Copy out each line of the listing below in which the string "hung" occurs.

++++

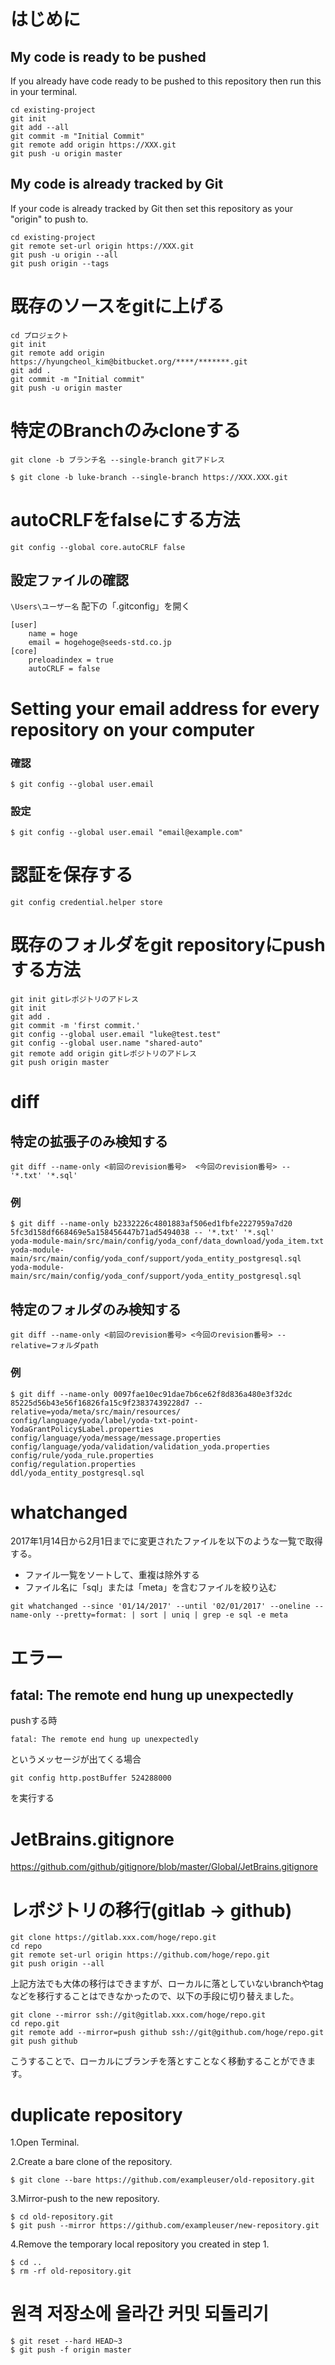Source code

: # はじめに
## My code is ready to be pushed
If you already have code ready to be pushed to this repository then run this in your terminal.
```
cd existing-project
git init
git add --all
git commit -m "Initial Commit"
git remote add origin https://XXX.git
git push -u origin master
```

## My code is already tracked by Git
If your code is already tracked by Git then set this repository as your "origin" to push to.

```
cd existing-project
git remote set-url origin https://XXX.git
git push -u origin --all
git push origin --tags
```

# 既存のソースをgitに上げる
```Text
cd プロジェクト
git init
git remote add origin  https://hyungcheol_kim@bitbucket.org/****/*******.git
git add .
git commit -m "Initial commit"
git push -u origin master
```

# 特定のBranchのみcloneする
`git clone -b ブランチ名 --single-branch gitアドレス`
```Shell
$ git clone -b luke-branch --single-branch https://XXX.XXX.git
```

# autoCRLFをfalseにする方法
```Shell
git config --global core.autoCRLF false
```

## 設定ファイルの確認
`\Users\ユーザー名` 配下の「.gitconfig」を開く
```
[user]
    name = hoge
    email = hogehoge@seeds-std.co.jp
[core]
    preloadindex = true
    autoCRLF = false
```


# Setting your email address for every repository on your computer
### 確認
```Text
$ git config --global user.email
```

### 設定
```Text
$ git config --global user.email "email@example.com"
```

# 認証を保存する
```
git config credential.helper store
```

# 既存のフォルダをgit repositoryにpushする方法
```
git init gitレポジトリのアドレス
git init
git add .
git commit -m 'first commit.'
git config --global user.email "luke@test.test"
git config --global user.name "shared-auto"
git remote add origin gitレポジトリのアドレス
git push origin master
```

# diff
## 特定の拡張子のみ検知する
```Text
git diff --name-only <前回のrevision番号>  <今回のrevision番号> -- '*.txt' '*.sql'
```

### 例
```
$ git diff --name-only b2332226c4801883af506ed1fbfe2227959a7d20  5fc3d158df668469e5a158456447b71ad5494038 -- '*.txt' '*.sql'
yoda-module-main/src/main/config/yoda_conf/data_download/yoda_item.txt
yoda-module-main/src/main/config/yoda_conf/support/yoda_entity_postgresql.sql
yoda-module-main/src/main/config/yoda_conf/support/yoda_entity_postgresql.sql
```

## 特定のフォルダのみ検知する
```Text
git diff --name-only <前回のrevision番号> <今回のrevision番号> --relative=フォルダpath
```

### 例
```
$ git diff --name-only 0097fae10ec91dae7b6ce62f8d836a480e3f32dc 85225d56b43e56f16826fa15c9f23837439228d7 --relative=yoda/meta/src/main/resources/
config/language/yoda/label/yoda-txt-point-YodaGrantPolicy$Label.properties
config/language/yoda/message/message.properties
config/language/yoda/validation/validation_yoda.properties
config/rule/yoda_rule.properties
config/regulation.properties
ddl/yoda_entity_postgresql.sql
```

# whatchanged
2017年1月14日から2月1日までに変更されたファイルを以下のような一覧で取得する。
- ファイル一覧をソートして、重複は除外する
- ファイル名に「sql」または「meta」を含むファイルを絞り込む

```Text
git whatchanged --since '01/14/2017' --until '02/01/2017' --oneline --name-only --pretty=format: | sort | uniq | grep -e sql -e meta
```

# エラー
## fatal: The remote end hung up unexpectedly
pushする時
```Text
fatal: The remote end hung up unexpectedly
```
というメッセージが出てくる場合
```Text
git config http.postBuffer 524288000
```
を実行する

# JetBrains.gitignore
https://github.com/github/gitignore/blob/master/Global/JetBrains.gitignore

# レポジトリの移行(gitlab -> github)
```Shell
git clone https://gitlab.xxx.com/hoge/repo.git
cd repo
git remote set-url origin https://github.com/hoge/repo.git
git push origin --all
```

上記方法でも大体の移行はできますが、ローカルに落としていないbranchやtagなどを移行することはできなかったので、以下の手段に切り替えました。
```Shell
git clone --mirror ssh://git@gitlab.xxx.com/hoge/repo.git
cd repo.git
git remote add --mirror=push github ssh://git@github.com/hoge/repo.git
git push github
```
こうすることで、ローカルにブランチを落とすことなく移動することができます。

# duplicate repository
1.Open Terminal.

2.Create a bare clone of the repository.
```Shell
$ git clone --bare https://github.com/exampleuser/old-repository.git
```

3.Mirror-push to the new repository.
```Shell
$ cd old-repository.git
$ git push --mirror https://github.com/exampleuser/new-repository.git
```

4.Remove the temporary local repository you created in step 1.

```Shell
$ cd ..
$ rm -rf old-repository.git
```

# 원격 저장소에 올라간 커밋 되돌리기
```
$ git reset --hard HEAD~3
$ git push -f origin master
```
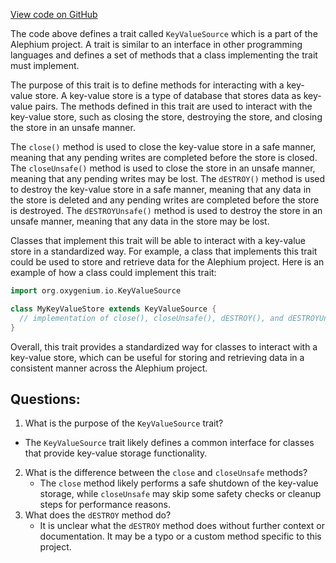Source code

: [View code on GitHub](https://github.com/oxygenium/oxygenium/io/src/main/scala/org/oxygenium/io/KeyValueSource.scala)

The code above defines a trait called `KeyValueSource` which is a part of the Alephium project. A trait is similar to an interface in other programming languages and defines a set of methods that a class implementing the trait must implement. 

The purpose of this trait is to define methods for interacting with a key-value store. A key-value store is a type of database that stores data as key-value pairs. The methods defined in this trait are used to interact with the key-value store, such as closing the store, destroying the store, and closing the store in an unsafe manner.

The `close()` method is used to close the key-value store in a safe manner, meaning that any pending writes are completed before the store is closed. The `closeUnsafe()` method is used to close the store in an unsafe manner, meaning that any pending writes may be lost. The `dESTROY()` method is used to destroy the key-value store in a safe manner, meaning that any data in the store is deleted and any pending writes are completed before the store is destroyed. The `dESTROYUnsafe()` method is used to destroy the store in an unsafe manner, meaning that any data in the store may be lost.

Classes that implement this trait will be able to interact with a key-value store in a standardized way. For example, a class that implements this trait could be used to store and retrieve data for the Alephium project. Here is an example of how a class could implement this trait:

```scala
import org.oxygenium.io.KeyValueSource

class MyKeyValueStore extends KeyValueSource {
  // implementation of close(), closeUnsafe(), dESTROY(), and dESTROYUnsafe() methods
}
```

Overall, this trait provides a standardized way for classes to interact with a key-value store, which can be useful for storing and retrieving data in a consistent manner across the Alephium project.
## Questions: 
 1. What is the purpose of the `KeyValueSource` trait?
   - The `KeyValueSource` trait likely defines a common interface for classes that provide key-value storage functionality.
2. What is the difference between the `close` and `closeUnsafe` methods?
   - The `close` method likely performs a safe shutdown of the key-value storage, while `closeUnsafe` may skip some safety checks or cleanup steps for performance reasons.
3. What does the `dESTROY` method do?
   - It is unclear what the `dESTROY` method does without further context or documentation. It may be a typo or a custom method specific to this project.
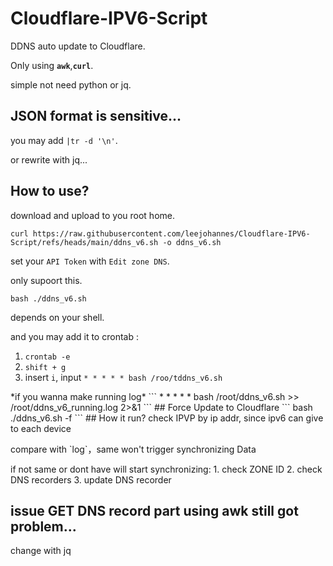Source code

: # Cloudflare-IPV6-Script
DDNS auto update to Cloudflare.</p>
Only using **`awk`**,**`curl`**.</p>
simple not need python or jq.</p>

## JSON format is sensitive...
you may add `|tr -d '\n'`.</p>
or rewrite with jq...</p>
## How to use?
download and upload to you root home.</p>
```
curl https://raw.githubusercontent.com/leejohannes/Cloudflare-IPV6-Script/refs/heads/main/ddns_v6.sh -o ddns_v6.sh
```
set your `API Token` with `Edit zone DNS`.</p>
only supoort this.</p>
```
bash ./ddns_v6.sh
```
depends on your shell.</p>
and you may add it to crontab :
1. `crontab -e`
2. `shift + g`
3. insert `i`, input `* * * * * bash /roo/tddns_v6.sh`
</p>*if you wanna make running log*
```
* * * * * bash /root/ddns_v6.sh >> /root/ddns_v6_running.log 2>&1
```
## Force Update to Cloudflare
```
bash ./ddns_v6.sh -f
```
## How it run?
check IPVP by ip addr, since ipv6 can give to each device</p>
compare with `log`，same won't trigger synchronizing Data</p>
if not same or dont have will start synchronizing:
1. check ZONE ID
2. check DNS recorders
3. update DNS recorder

## issue GET DNS record part using awk still got problem... 
change with jq

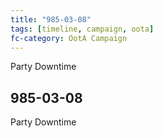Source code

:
 ```yaml
---
title: "985-03-08"
tags: [timeline, campaign, oota]
fc-category: OotA Campaign
---
```

<span class='ob-timelines'
	data-date='985-03-08-00'
	data-title='Campaign: NAGA Adventures'
	data-class='orange'> Party Downtime </span>
## 985-03-08
Party Downtime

++++

* Reply to the task
## fatal: The remote end hung up unexpectedly
fatal: The remote end hung up unexpectedly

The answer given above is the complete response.